Scripts in support of the paper "Scalable Private Learning with PATE" by Nicolas
Papernot, Shuang Song, Ilya Mironov, Ananth Raghunathan, Kunal Talwar, Ulfar
Erlingsson (ICLR 2018, https://arxiv.org/abs/1802.08908).


### Requirements

* Python, version &ge; 2.7
* absl (see [here](https://github.com/abseil/abseil-py), or just type `pip install absl-py`)
* matplotlib
* numpy
* scipy
* sympy (for smooth sensitivity analysis)  
* write access to current directory (otherwise, output directories in download.py and *.sh scripts
must be changed)

## Reproducing Figures 1 and 5, and Table 2

Before running any of the analysis scripts, create the data/ directory and download votes files by running\
`$ python download.py`

To generate Figures 1 and 5 run\
`$ sh generate_figures.sh`\
The output is written to the figures/ directory.

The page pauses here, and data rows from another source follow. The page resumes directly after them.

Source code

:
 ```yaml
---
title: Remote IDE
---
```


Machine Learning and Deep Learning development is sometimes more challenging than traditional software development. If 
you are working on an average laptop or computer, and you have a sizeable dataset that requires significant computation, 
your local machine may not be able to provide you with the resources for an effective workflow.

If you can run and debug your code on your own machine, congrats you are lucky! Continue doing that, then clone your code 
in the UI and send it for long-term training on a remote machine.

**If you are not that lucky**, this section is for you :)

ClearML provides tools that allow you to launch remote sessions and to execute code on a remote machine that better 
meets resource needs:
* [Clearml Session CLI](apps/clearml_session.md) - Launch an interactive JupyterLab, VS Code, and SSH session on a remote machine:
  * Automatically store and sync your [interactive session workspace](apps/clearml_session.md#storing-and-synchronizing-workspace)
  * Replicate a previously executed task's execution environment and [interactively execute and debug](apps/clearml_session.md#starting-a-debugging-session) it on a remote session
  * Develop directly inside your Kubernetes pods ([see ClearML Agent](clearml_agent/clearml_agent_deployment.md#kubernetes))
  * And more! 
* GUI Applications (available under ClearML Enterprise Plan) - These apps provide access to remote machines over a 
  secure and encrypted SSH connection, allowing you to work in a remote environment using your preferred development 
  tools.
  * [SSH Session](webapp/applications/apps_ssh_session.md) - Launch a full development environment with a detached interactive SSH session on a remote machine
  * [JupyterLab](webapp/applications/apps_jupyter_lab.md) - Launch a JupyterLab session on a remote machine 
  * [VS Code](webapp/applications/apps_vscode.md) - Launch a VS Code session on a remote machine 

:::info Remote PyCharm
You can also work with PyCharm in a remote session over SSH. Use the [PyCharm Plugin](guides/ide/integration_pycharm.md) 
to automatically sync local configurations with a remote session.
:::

For Table 2 run (may take several hours)\
`$ sh generate_table.sh`\
The output is written to the console.

For data-independent bounds (for comparing with Table 2), run\
`$ sh generate_table_data_independent.sh`\
The output is written to the console.

## Files in this directory

*   generate_figures.sh --- Master script for generating Figures 1 and 5.

*   generate_table.sh --- Master script for generating Table 2.

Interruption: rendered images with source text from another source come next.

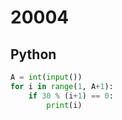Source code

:# 20004

## Python

```python
A = int(input())
for i in range(1, A+1):
    if 30 % (i+1) == 0:
        print(i)

```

*   generate_table_data_independent.sh --- Master script for computing data-independent
    bounds.

*   rdp_bucketized.py --- Script for producing Figures 1 (right) and 5 (right).

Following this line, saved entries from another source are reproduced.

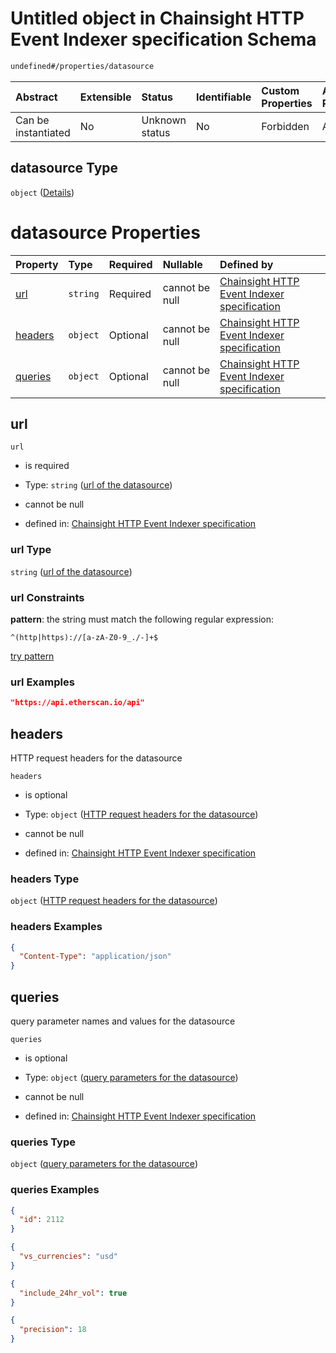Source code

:# Untitled object in Chainsight HTTP Event Indexer specification Schema

```txt
undefined#/properties/datasource
```



| Abstract            | Extensible | Status         | Identifiable | Custom Properties | Additional Properties | Access Restrictions | Defined In                                                                                    |
| :------------------ | :--------- | :------------- | :----------- | :---------------- | :-------------------- | :------------------ | :-------------------------------------------------------------------------------------------- |
| Can be instantiated | No         | Unknown status | No           | Forbidden         | Allowed               | none                | [snapshot\_indexer\_http.json\*](../../out/snapshot_indexer_http.json "open original schema") |

## datasource Type

`object` ([Details](snapshot_indexer_http-properties-datasource.md))

# datasource Properties

| Property            | Type     | Required | Nullable       | Defined by                                                                                                                                                                                             |
| :------------------ | :------- | :------- | :------------- | :----------------------------------------------------------------------------------------------------------------------------------------------------------------------------------------------------- |
| [url](#url)         | `string` | Required | cannot be null | [Chainsight HTTP Event Indexer specification](snapshot_indexer_http-properties-datasource-properties-url-of-the-datasource.md "undefined#/properties/datasource/properties/url")                       |
| [headers](#headers) | `object` | Optional | cannot be null | [Chainsight HTTP Event Indexer specification](snapshot_indexer_http-properties-datasource-properties-http-request-headers-for-the-datasource.md "undefined#/properties/datasource/properties/headers") |
| [queries](#queries) | `object` | Optional | cannot be null | [Chainsight HTTP Event Indexer specification](snapshot_indexer_http-properties-datasource-properties-query-parameters-for-the-datasource.md "undefined#/properties/datasource/properties/queries")     |

## url



`url`

*   is required

*   Type: `string` ([url of the datasource](snapshot_indexer_http-properties-datasource-properties-url-of-the-datasource.md))

*   cannot be null

*   defined in: [Chainsight HTTP Event Indexer specification](snapshot_indexer_http-properties-datasource-properties-url-of-the-datasource.md "undefined#/properties/datasource/properties/url")

### url Type

`string` ([url of the datasource](snapshot_indexer_http-properties-datasource-properties-url-of-the-datasource.md))

### url Constraints

**pattern**: the string must match the following regular expression:&#x20;

```regexp
^(http|https)://[a-zA-Z0-9_./-]+$
```

[try pattern](https://regexr.com/?expression=%5E\(http%7Chttps\)%3A%2F%2F%5Ba-zA-Z0-9_.%2F-%5D%2B%24 "try regular expression with regexr.com")

### url Examples

```json
"https://api.etherscan.io/api"
```

## headers

HTTP request headers for the datasource

`headers`

*   is optional

*   Type: `object` ([HTTP request headers for the datasource](snapshot_indexer_http-properties-datasource-properties-http-request-headers-for-the-datasource.md))

*   cannot be null

*   defined in: [Chainsight HTTP Event Indexer specification](snapshot_indexer_http-properties-datasource-properties-http-request-headers-for-the-datasource.md "undefined#/properties/datasource/properties/headers")

### headers Type

`object` ([HTTP request headers for the datasource](snapshot_indexer_http-properties-datasource-properties-http-request-headers-for-the-datasource.md))

### headers Examples

```json
{
  "Content-Type": "application/json"
}
```

## queries

query parameter names and values for the datasource

`queries`

*   is optional

*   Type: `object` ([query parameters for the datasource](snapshot_indexer_http-properties-datasource-properties-query-parameters-for-the-datasource.md))

*   cannot be null

*   defined in: [Chainsight HTTP Event Indexer specification](snapshot_indexer_http-properties-datasource-properties-query-parameters-for-the-datasource.md "undefined#/properties/datasource/properties/queries")

### queries Type

`object` ([query parameters for the datasource](snapshot_indexer_http-properties-datasource-properties-query-parameters-for-the-datasource.md))

### queries Examples

```json
{
  "id": 2112
}
```

```json
{
  "vs_currencies": "usd"
}
```

```json
{
  "include_24hr_vol": true
}
```

```json
{
  "precision": 18
}
```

*   rdp_cumulative.py --- Script for producing Figure 1 (left, middle), Figure 5
    (left), and partition.pdf (a detailed breakdown of privacy costs per
    source).
   
*   smooth_sensitivity_table.py --- Script for generating Table 2.

*   rdp_flow.py and plot_ls_q.py are currently not used.

*   download.py --- Utility script for populating the data/ directory.


All Python files take flags. Run script_name.py --help for help on flags.